I enjoyed this version of Choke, which was kinda of like Choke-Light, but still very funny, if only slightly missing the aim of the novel; the heady and vulgar mix of the sacred and the profane. That is to say, important sub-plots, and main-plot points get muted; we know why Victor chokes, there are more reasons than I stated above, but we don't get to see the people who fund his faints here, as we do in the book, and so that aspect of the story, seems a little disconnected. As do Denny and the rocks, another vital story element for me, got put on the backburner here. Denny replaces one fetish with another, and most of the rooms of his house are filled with rocks(not in the movie).

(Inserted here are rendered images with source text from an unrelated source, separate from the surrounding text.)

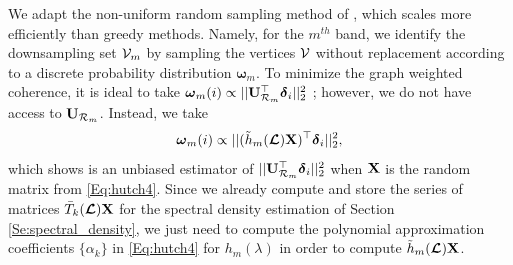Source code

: \documentclass[journal, 10pt]{IEEEtran}
\begin{document}
We adapt the non-uniform random sampling method of \cite{PuyTGV15}, which scales more efficiently than greedy methods. Namely, for the $m^{th}$ band, we identify the downsampling set ${\mathcal{V}}_m$ by sampling the vertices ${\mathcal{V}}$ without replacement according to a discrete probability distribution ${\boldsymbol \omega}_m$. To minimize the graph weighted coherence, it is ideal to take ${\boldsymbol \omega}_m(i) \propto ||{\bf U}_{{\cal R}_m}^{\top} {\boldsymbol \delta}_i ||_2^2$ \cite{PuyTGV15}; however, we do not have access to ${\bf U}_{{\cal R}_m}$. Instead, we take 
\begin{align}\label{Eq:samp_dist}
{\boldsymbol \omega}_m(i) \propto ||(\tilde{h}_m(\L){\bf X})^{\top} {\boldsymbol \delta}_i ||_2^2,
\end{align}
which \cite{PuyTGV15} shows is an unbiased estimator of $||{\bf U}_{{\cal R}_m}^{\top} {\boldsymbol \delta}_i ||_2^2$ when ${\bf X}$ is the random matrix from \eqref{Eq:hutch4}. Since we already compute and store the series of matrices $\bar{T}_k(\boldsymbol{\mathcal{L}}){\bf X}$ for the spectral density estimation of Section \ref{Se:spectral_density}, we just need to compute the polynomial approximation coefficients $\{\alpha_k\}$ in \eqref{Eq:hutch4} for $h_m(\lambda)$ in order to compute $\tilde{h}_m(\boldsymbol{\mathcal{L}}){\bf X}$.


\end{document}
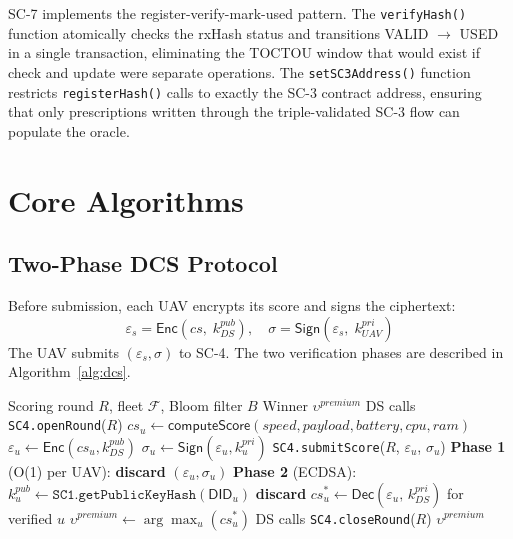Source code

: \documentclass[sigplan,screen,review=false]{acmart}
\begin{document}
SC-7 implements the register-verify-mark-used pattern. The
\texttt{verifyHash()} function atomically checks the rxHash status and
transitions VALID $\to$ USED in a single transaction, eliminating the
TOCTOU window that would exist if check and update were separate
operations. The \texttt{setSC3Address()} function restricts
\texttt{registerHash()} calls to exactly the SC-3 contract address,
ensuring that only prescriptions written through the triple-validated
SC-3 flow can populate the oracle.

\section{Core Algorithms}
\label{sec:algorithms}

\subsection{Two-Phase DCS Protocol}

Before submission, each UAV encrypts its score and signs the
ciphertext:
\[
  \varepsilon_s = \mathsf{Enc}(cs,\; k^{pub}_{DS}), \quad
  \sigma = \mathsf{Sign}(\varepsilon_s,\; k^{pri}_{UAV})
\]
The UAV submits $(\varepsilon_s, \sigma)$ to SC-4. The two verification
phases are described in Algorithm~\ref{alg:dcs}.

\begin{algorithm}[h]
\caption{Two-Phase DCS Selection}
\label{alg:dcs}
\begin{algorithmic}[1]
\Require Scoring round $R$, fleet $\mathcal{F}$, Bloom filter $B$
\Ensure Winner $\upsilon^{premium}$
\State DS calls \texttt{SC4.openRound}($R$)
  \State $cs_u \leftarrow \mathsf{computeScore}(speed, payload, battery, cpu, ram)$
  \State $\varepsilon_u \leftarrow \mathsf{Enc}(cs_u, k^{pub}_{DS})$
  \State $\sigma_u \leftarrow \mathsf{Sign}(\varepsilon_u, k^{pri}_u)$
  \State \texttt{SC4.submitScore}($R$, $\varepsilon_u$, $\sigma_u$)
\EndFor
\State \textbf{Phase 1} (O(1) per UAV):
    \textbf{discard} $(\varepsilon_u, \sigma_u)$
  \EndIf
\EndFor
\State \textbf{Phase 2} (ECDSA):
  \State $k^{pub}_u \leftarrow \texttt{SC1.getPublicKeyHash}(\mathsf{DID}_u)$
    \textbf{discard}
  \EndIf
\EndFor
\State $cs^*_u \leftarrow \mathsf{Dec}(\varepsilon_u,\, k^{pri}_{DS})$ for verified $u$
\State $\upsilon^{premium} \leftarrow \arg\max_{u}(cs^*_u)$
\State DS calls \texttt{SC4.closeRound}($R$)
\State \Return $\upsilon^{premium}$
\end{algorithmic}
\end{algorithm}
\end{document}
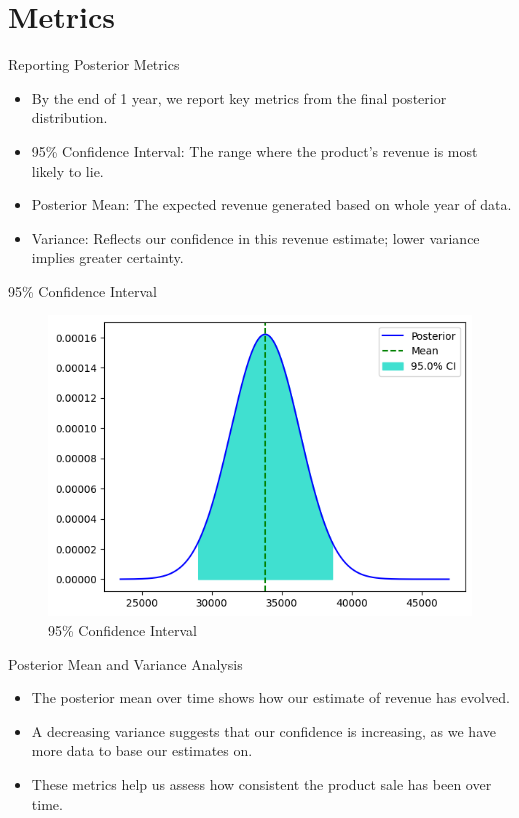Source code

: \section{Metrics}

\begin{frame}{Reporting Posterior Metrics}

  \begin{itemize}
    \item By the end of 1 year, we report key metrics from the final posterior distribution.
    \item 95\% Confidence Interval: The range where the product's revenue is most likely to lie.
    \item Posterior Mean: The expected revenue generated based on whole year of data.
    \item Variance: Reflects our confidence in this revenue estimate; lower variance implies greater certainty.
  \end{itemize}
  
\end{frame}

\begin{frame}{95\% Confidence Interval}

\begin{figure}
  \centering
  \includegraphics[width=.8\linewidth]{../Report/images/ci.png}
  \caption{95\% Confidence Interval}
\end{figure}
  
\end{frame}

\begin{frame}{Posterior Mean and Variance Analysis}

  \begin{itemize}
    \item The posterior mean over time shows how our estimate of revenue has evolved.
    \item A decreasing variance suggests that our confidence is increasing, as we have more data to base our estimates on.
    \item These metrics help us assess how consistent the product sale has been over time.
  \end{itemize}
  
\end{frame}

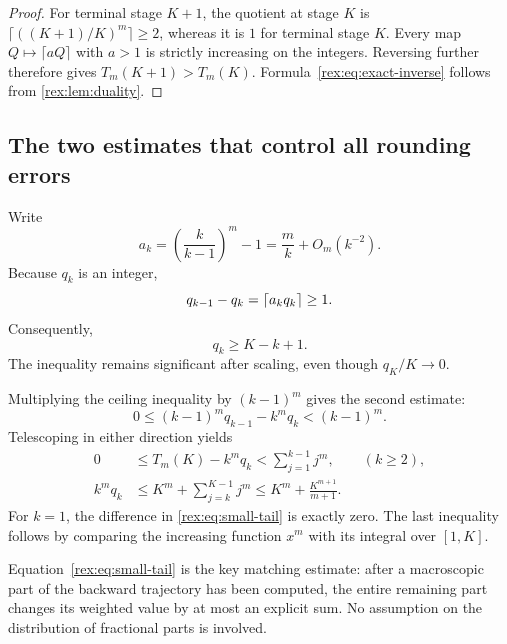 \begin{proof}
For terminal stage $K+1$, the quotient at stage $K$ is
$\lceil((K+1)/K)^m\rceil\geq2$, whereas it is $1$ for terminal stage
$K$. Every map $Q\mapsto\lceil aQ\rceil$ with $a>1$ is strictly
increasing on the integers. Reversing further therefore gives
$T_m(K+1)>T_m(K)$. Formula~\eqref{rex:eq:exact-inverse} follows from
\cref{rex:lem:duality}.
\end{proof}

\subsection{The two estimates that control all rounding errors}

Write
\begin{equation}\label{rex:eq:ak}
 a_k=\left(\frac{k}{k-1}\right)^m-1
     =\frac{m}{k}+O_m(k^{-2}).
\end{equation}
Because $q_k$ is an integer,
\begin{equation}\label{rex:eq:increment}
 q_{k-1}-q_k=\ceil{a_kq_k}\geq1.
\end{equation}
Consequently,
\begin{equation}\label{rex:eq:positive-drift}
 q_k\geq K-k+1.
\end{equation}
The inequality remains significant after scaling, even though
$q_K/K\to0$.

Multiplying the ceiling inequality by $(k-1)^m$ gives the second estimate:
\begin{equation}\label{rex:eq:weighted-error}
 0\leq (k-1)^m q_{k-1}-k^m q_k<(k-1)^m.
\end{equation}
Telescoping in either direction yields
\begin{align}
 0&\leq T_m(K)-k^m q_k<\sum_{j=1}^{k-1}j^m,
       \qquad (k\geq2),\label{rex:eq:small-tail}\\
 k^m q_k&\leq K^m+\sum_{j=k}^{K-1}j^m
        \leq K^m+\frac{K^{m+1}}{m+1}.
        \label{rex:eq:global-bound}
\end{align}
For $k=1$, the difference in \cref{rex:eq:small-tail} is exactly zero.
The last inequality follows by comparing the increasing function $x^m$
with its integral over $[1,K]$.

Equation~\eqref{rex:eq:small-tail} is the key matching estimate: after a
macroscopic part of the backward trajectory has been computed, the
entire remaining part changes its weighted value by at most an explicit
sum. No assumption on the distribution of fractional parts is involved.

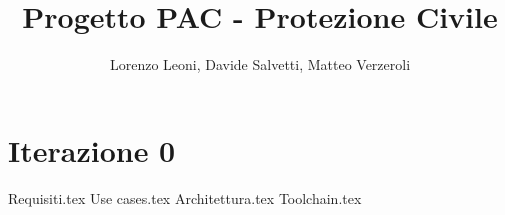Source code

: \documentclass[
		a4paper,
		cleardoublepage=empty,
		headings=twolinechapter,
		numbers=autoenddot,
]{article}
\title{Progetto PAC - Protezione Civile}
\author{Lorenzo Leoni, Davide Salvetti, Matteo Verzeroli}
\begin{document}
	\maketitle
	
	
	\section{Iterazione 0}
	{Requisiti.tex}
	{Use cases.tex}
	{Architettura.tex}
	\clearpage
	{Toolchain.tex}
	
	
\end{document}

My favorite flashback is left out too, where Victor muses that as a child his only sense of stablity growing up, was knowing no matter where he was he could view the same internet porn site, of a man and a monkey, and how thier mutually humiliarted smile, was all that kept him going sometimes.... (Below is a photograph from the original end of the movie & book, that was cut before release. Here we would see all of the people Victor has scammed meeting up at Denny's Rock Formation. Either to stone him to death, or help build...we will never know)Okay, but everyone always says the book is better than the movie, I know, I know, I just had to get that out. What's left of Choke though is commanded by Sam Rockwell, who is only improving as an actor, and Angelica Houston who needs no intro. While it's not as conceptually taught as I would have liked, its still really, really funny, and at a few moments, a bit moving (Ive got a personal soft spot for movies with visits to the demented in hospitals; The Savages is especially hard to watch), at least for me. It's an allegorical sex comedy, but it's also a very accessible one, considering the wierdness of the material. It's a more personal story than "Fight Club", and almost an opposite idealogoy, "building anything", versus "tearing down everthing", but told in the same sardonic writerly tone, weve come to expect from Palahniuk. In the end, I just wanted more, but it was fun, and the story was brought to life, mostly just as I had imagined it when reading.
Also it's got the funniest and perhaps the only funny, "rape" scene, ever filmed (it is and it's not what it sounds like).